As it had stood, then, at the beginning of June, Dowding’s forces would have been facing an uphill struggle, yet of course Germany had then spent three weeks seeing off France and then had to prepare for the all-out air attack on Britain. Even Hitler recognized that no invasion would be possible unless the Luftwaffe ruled the skies over the invasion front, so clearly the first task was to destroy the RAF. That could not happen at the snap of a finger, however. Unlike the Heinkel 112, the Me109 had a very small range, which meant the mass of German fighters needed to be as near to England as possible. That necessitated creating a mass of fighter airfields in Normandy and the Pas-de-Calais, which would take time: airstrips had to be prepared, anti-aircraft defences brought up and dug in, workshops established, protective pens against bomb blast for the aircraft built. In other words, Dowding’s Fighter Command had a bit of time on its side, although it scarcely seemed like that at the time after such a rapid and astonishingly complete defeat on the Continent.

And every day, every week, made a massive difference. On becoming Prime Minister, Churchill had looked to an old friend of his to shake up aircraft production. Unlike Ernst Udet, Lord Beaverbrook was a hugely rich and successful Canadian newspaper baron and about as Machiavellian and ruthless as it was possible to be. He might not have known much about aircraft but he knew a lot about business.

The Ministry of Aircraft Production had been created on 17 May, and Beaverbrook wasted no time in getting down to business. He had been given something of a head start, because a number of so-called ‘shadow’ factories had already been set up, including, for example, the one at Castle Bromwich, built by Lord Nuffield, owner of Morris vehicles, and designed to mirror the work of parent plants and cope with mass production – rather like the branch factories Bill Knudsen had set up for Ford. And it was also the case that the Air Ministry had earlier established a Supply Committee that had been building up stocks of iron and steel, Perspex sheeting and other key materials. The Government had also authorized, back in April 1938, the building of 12,000 aircraft regardless of cost.

Even so, the impact of Beaverbrook was considerable. He brought in a team of experts and highly able and competent people he knew and trusted. Lord Nuffield was sacked and Morris booted out of the shadow factory at Castle Bromwich, for example, and Vickers Aviation brought in instead. Castle Bromwich would make Spitfires, originally designed and built by the tiny Supermarine company in Southampton, for the rest of the war. Other shadow factories producing Spitfires would soon appear – at Salisbury, at Trowbridge and elsewhere; there were others producing different models. He also immediately limited all future production to just five aircraft: two fighters – the Spitfire and Hurricane – the Blenheim medium bomber, and the Whitley and Hampden heavy bombers. Red tape was cut, workers were expected to work seven days a week, normal labour regulations were cast aside, and orders and instructions were issued by telephone not snail mail. If there were bottlenecks, he sent one of his staff to go directly to the cause and sort it out.
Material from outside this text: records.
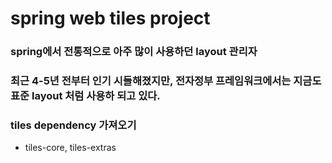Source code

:# spring web tiles project

### spring에서 전통적으로 아주 많이 사용하던 layout 관리자
### 최근 4-5년 전부터 인기 시들해졌지만, 전자정부 프레임워크에서는 지금도 표준 layout 처럼 사용하 되고 있다.

### tiles dependency 가져오기
* tiles-core, tiles-extras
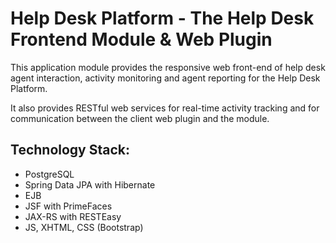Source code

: # Help Desk Platform - The Help Desk Frontend Module & Web Plugin

This application module provides the responsive web front-end of help desk agent interaction, activity monitoring and agent reporting for the Help Desk Platform.  

It also provides RESTful web services for real-time activity tracking and for communication between the client web plugin and the module.

## Technology Stack:
- PostgreSQL
- Spring Data JPA with Hibernate
- EJB
- JSF with PrimeFaces
- JAX-RS with RESTEasy
- JS, XHTML, CSS (Bootstrap)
When Beaverbrook had taken over, some 130 new aircraft were being produced every week. By the end of June, this had risen to 300 per week and, in all, some 446 new fighter planes were built in the month. It was considerably more than double what the Luftwaffe was producing. By the beginning of July, fighter command had over 600 fighter aircraft and Dowding was beginning – just – to breathe a little more easily.

Beaverbrook also transformed the repair and salvage of aircraft. This was handled by the Civilian Repair Organization (CRO). New more efficient damage categorizations and indoctrination in the need for long hours paid dividends, as did his taking over of all aircraft storage units, previously handled by the Air Ministry; in fact, the Air Ministry was bypassed entirely. In addition to nearly 300 new aircraft a week, his CRO was adding a further 250 repaired aircraft. In just a few weeks, aircraft production had risen by 62 per cent, new engines by 33 per cent and repaired aircraft by an astonishing 186 per cent. Not everyone at the Air Ministry approved of his somewhat bullying methods or the way he ran roughshod over any potentially conflicting organization, but Dowding was delighted.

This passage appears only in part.